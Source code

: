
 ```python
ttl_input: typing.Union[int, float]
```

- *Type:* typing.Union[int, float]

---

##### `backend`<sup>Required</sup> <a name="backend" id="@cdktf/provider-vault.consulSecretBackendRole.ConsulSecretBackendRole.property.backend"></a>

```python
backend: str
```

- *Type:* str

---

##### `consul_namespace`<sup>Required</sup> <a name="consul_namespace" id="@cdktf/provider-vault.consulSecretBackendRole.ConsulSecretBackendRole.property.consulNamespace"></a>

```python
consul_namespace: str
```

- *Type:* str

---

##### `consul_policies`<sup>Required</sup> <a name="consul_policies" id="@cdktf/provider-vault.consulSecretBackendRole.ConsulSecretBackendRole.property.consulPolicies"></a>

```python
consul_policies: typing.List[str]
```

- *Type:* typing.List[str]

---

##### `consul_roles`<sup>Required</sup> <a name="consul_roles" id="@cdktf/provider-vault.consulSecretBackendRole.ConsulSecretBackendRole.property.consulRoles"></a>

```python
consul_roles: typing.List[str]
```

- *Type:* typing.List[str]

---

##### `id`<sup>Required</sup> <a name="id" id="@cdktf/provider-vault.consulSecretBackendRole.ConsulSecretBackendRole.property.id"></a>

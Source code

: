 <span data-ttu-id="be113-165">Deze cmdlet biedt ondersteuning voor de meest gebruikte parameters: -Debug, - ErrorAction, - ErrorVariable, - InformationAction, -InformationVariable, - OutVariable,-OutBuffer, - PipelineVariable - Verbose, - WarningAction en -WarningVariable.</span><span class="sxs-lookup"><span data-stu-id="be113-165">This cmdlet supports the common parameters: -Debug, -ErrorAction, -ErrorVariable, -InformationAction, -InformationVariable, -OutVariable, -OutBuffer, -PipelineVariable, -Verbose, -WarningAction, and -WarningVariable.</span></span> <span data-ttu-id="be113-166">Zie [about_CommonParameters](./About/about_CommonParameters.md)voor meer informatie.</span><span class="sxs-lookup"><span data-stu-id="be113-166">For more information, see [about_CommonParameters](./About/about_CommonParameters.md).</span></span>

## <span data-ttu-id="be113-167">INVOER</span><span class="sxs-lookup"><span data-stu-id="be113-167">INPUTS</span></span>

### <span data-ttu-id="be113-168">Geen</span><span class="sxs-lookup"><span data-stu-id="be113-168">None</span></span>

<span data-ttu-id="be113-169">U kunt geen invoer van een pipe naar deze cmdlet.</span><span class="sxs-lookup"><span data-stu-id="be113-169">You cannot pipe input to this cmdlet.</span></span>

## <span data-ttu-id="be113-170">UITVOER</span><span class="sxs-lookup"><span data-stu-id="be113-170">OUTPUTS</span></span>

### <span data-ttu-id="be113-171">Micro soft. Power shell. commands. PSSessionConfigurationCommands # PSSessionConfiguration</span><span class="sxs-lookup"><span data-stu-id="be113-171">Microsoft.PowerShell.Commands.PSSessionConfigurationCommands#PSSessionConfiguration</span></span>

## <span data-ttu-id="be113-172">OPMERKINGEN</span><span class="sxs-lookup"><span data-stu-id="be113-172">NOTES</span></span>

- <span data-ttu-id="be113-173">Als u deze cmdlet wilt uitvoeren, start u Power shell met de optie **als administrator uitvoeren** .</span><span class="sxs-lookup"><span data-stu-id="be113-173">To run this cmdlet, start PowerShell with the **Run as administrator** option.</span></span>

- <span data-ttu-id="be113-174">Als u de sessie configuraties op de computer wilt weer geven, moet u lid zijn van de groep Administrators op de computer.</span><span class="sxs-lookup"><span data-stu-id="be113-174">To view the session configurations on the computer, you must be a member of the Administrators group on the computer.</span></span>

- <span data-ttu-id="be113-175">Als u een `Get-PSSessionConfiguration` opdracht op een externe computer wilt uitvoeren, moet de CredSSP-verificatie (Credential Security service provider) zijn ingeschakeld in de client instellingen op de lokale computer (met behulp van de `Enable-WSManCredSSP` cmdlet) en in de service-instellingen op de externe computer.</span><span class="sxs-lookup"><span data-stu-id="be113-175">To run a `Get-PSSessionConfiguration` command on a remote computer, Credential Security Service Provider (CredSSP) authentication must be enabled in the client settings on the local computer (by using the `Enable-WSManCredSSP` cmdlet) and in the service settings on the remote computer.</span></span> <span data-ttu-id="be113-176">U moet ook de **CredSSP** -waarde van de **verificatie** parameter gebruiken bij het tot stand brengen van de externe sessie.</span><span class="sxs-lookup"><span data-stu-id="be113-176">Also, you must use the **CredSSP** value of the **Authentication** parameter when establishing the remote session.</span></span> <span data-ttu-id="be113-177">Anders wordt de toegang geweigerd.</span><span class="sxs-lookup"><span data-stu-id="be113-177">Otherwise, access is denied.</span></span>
● ● ● ● ●
» **EXERCISE DIRECTIONS**
All lines in the listing above should be written out again exactly.

» **RESULT OF THE EXERCISE**
Source code

:
 ```python
ttl_input: typing.Union[int, float]
```

- *Type:* typing.Union[int, float]

---

##### `backend`<sup>Required</sup> <a name="backend" id="@cdktf/provider-vault.consulSecretBackendRole.ConsulSecretBackendRole.property.backend"></a>

```python
backend: str
```

- *Type:* str

---

##### `consul_namespace`<sup>Required</sup> <a name="consul_namespace" id="@cdktf/provider-vault.consulSecretBackendRole.ConsulSecretBackendRole.property.consulNamespace"></a>

```python
consul_namespace: str
```

- *Type:* str

---

##### `consul_policies`<sup>Required</sup> <a name="consul_policies" id="@cdktf/provider-vault.consulSecretBackendRole.ConsulSecretBackendRole.property.consulPolicies"></a>

```python
consul_policies: typing.List[str]
```

- *Type:* typing.List[str]

---

##### `consul_roles`<sup>Required</sup> <a name="consul_roles" id="@cdktf/provider-vault.consulSecretBackendRole.ConsulSecretBackendRole.property.consulRoles"></a>

```python
consul_roles: typing.List[str]
```

- *Type:* typing.List[str]

---

##### `id`<sup>Required</sup> <a name="id" id="@cdktf/provider-vault.consulSecretBackendRole.ConsulSecretBackendRole.property.id"></a>

Source code

: <span data-ttu-id="be113-165">Deze cmdlet biedt ondersteuning voor de meest gebruikte parameters: -Debug, - ErrorAction, - ErrorVariable, - InformationAction, -InformationVariable, - OutVariable,-OutBuffer, - PipelineVariable - Verbose, - WarningAction en -WarningVariable.</span><span class="sxs-lookup"><span data-stu-id="be113-165">This cmdlet supports the common parameters: -Debug, -ErrorAction, -ErrorVariable, -InformationAction, -InformationVariable, -OutVariable, -OutBuffer, -PipelineVariable, -Verbose, -WarningAction, and -WarningVariable.</span></span> <span data-ttu-id="be113-166">Zie [about_CommonParameters](./About/about_CommonParameters.md)voor meer informatie.</span><span class="sxs-lookup"><span data-stu-id="be113-166">For more information, see [about_CommonParameters](./About/about_CommonParameters.md).</span></span>

## <span data-ttu-id="be113-167">INVOER</span><span class="sxs-lookup"><span data-stu-id="be113-167">INPUTS</span></span>

### <span data-ttu-id="be113-168">Geen</span><span class="sxs-lookup"><span data-stu-id="be113-168">None</span></span>

<span data-ttu-id="be113-169">U kunt geen invoer van een pipe naar deze cmdlet.</span><span class="sxs-lookup"><span data-stu-id="be113-169">You cannot pipe input to this cmdlet.</span></span>

## <span data-ttu-id="be113-170">UITVOER</span><span class="sxs-lookup"><span data-stu-id="be113-170">OUTPUTS</span></span>

### <span data-ttu-id="be113-171">Micro soft. Power shell. commands. PSSessionConfigurationCommands # PSSessionConfiguration</span><span class="sxs-lookup"><span data-stu-id="be113-171">Microsoft.PowerShell.Commands.PSSessionConfigurationCommands#PSSessionConfiguration</span></span>

## <span data-ttu-id="be113-172">OPMERKINGEN</span><span class="sxs-lookup"><span data-stu-id="be113-172">NOTES</span></span>

- <span data-ttu-id="be113-173">Als u deze cmdlet wilt uitvoeren, start u Power shell met de optie **als administrator uitvoeren** .</span><span class="sxs-lookup"><span data-stu-id="be113-173">To run this cmdlet, start PowerShell with the **Run as administrator** option.</span></span>

- <span data-ttu-id="be113-174">Als u de sessie configuraties op de computer wilt weer geven, moet u lid zijn van de groep Administrators op de computer.</span><span class="sxs-lookup"><span data-stu-id="be113-174">To view the session configurations on the computer, you must be a member of the Administrators group on the computer.</span></span>

- <span data-ttu-id="be113-175">Als u een `Get-PSSessionConfiguration` opdracht op een externe computer wilt uitvoeren, moet de CredSSP-verificatie (Credential Security service provider) zijn ingeschakeld in de client instellingen op de lokale computer (met behulp van de `Enable-WSManCredSSP` cmdlet) en in de service-instellingen op de externe computer.</span><span class="sxs-lookup"><span data-stu-id="be113-175">To run a `Get-PSSessionConfiguration` command on a remote computer, Credential Security Service Provider (CredSSP) authentication must be enabled in the client settings on the local computer (by using the `Enable-WSManCredSSP` cmdlet) and in the service settings on the remote computer.</span></span> <span data-ttu-id="be113-176">U moet ook de **CredSSP** -waarde van de **verificatie** parameter gebruiken bij het tot stand brengen van de externe sessie.</span><span class="sxs-lookup"><span data-stu-id="be113-176">Also, you must use the **CredSSP** value of the **Authentication** parameter when establishing the remote session.</span></span> <span data-ttu-id="be113-177">Anders wordt de toegang geweigerd.</span><span class="sxs-lookup"><span data-stu-id="be113-177">Otherwise, access is denied.</span></span>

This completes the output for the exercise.